"""

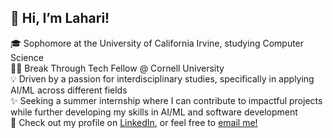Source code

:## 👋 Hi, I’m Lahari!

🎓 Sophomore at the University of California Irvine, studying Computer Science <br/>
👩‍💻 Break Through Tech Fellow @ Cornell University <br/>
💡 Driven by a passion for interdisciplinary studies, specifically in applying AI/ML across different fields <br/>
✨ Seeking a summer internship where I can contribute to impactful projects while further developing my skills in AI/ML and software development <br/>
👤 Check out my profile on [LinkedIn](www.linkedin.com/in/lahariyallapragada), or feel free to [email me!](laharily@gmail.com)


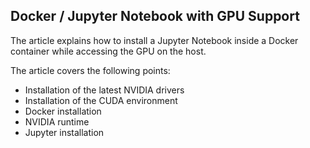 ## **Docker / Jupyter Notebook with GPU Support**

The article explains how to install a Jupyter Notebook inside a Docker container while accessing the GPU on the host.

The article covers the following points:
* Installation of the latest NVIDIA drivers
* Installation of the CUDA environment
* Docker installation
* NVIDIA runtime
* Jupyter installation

"""

Would you set down the records exactly, with no pictures included?

Source code

:## 👋 Hi, I’m Lahari!

🎓 Sophomore at the University of California Irvine, studying Computer Science <br/>
👩‍💻 Break Through Tech Fellow @ Cornell University <br/>
💡 Driven by a passion for interdisciplinary studies, specifically in applying AI/ML across different fields <br/>
✨ Seeking a summer internship where I can contribute to impactful projects while further developing my skills in AI/ML and software development <br/>
👤 Check out my profile on [LinkedIn](www.linkedin.com/in/lahariyallapragada), or feel free to [email me!](laharily@gmail.com)


 ## **Docker / Jupyter Notebook with GPU Support**

The article explains how to install a Jupyter Notebook inside a Docker container while accessing the GPU on the host.

The article covers the following points:
* Installation of the latest NVIDIA drivers
* Installation of the CUDA environment
* Docker installation
* NVIDIA runtime
* Jupyter installation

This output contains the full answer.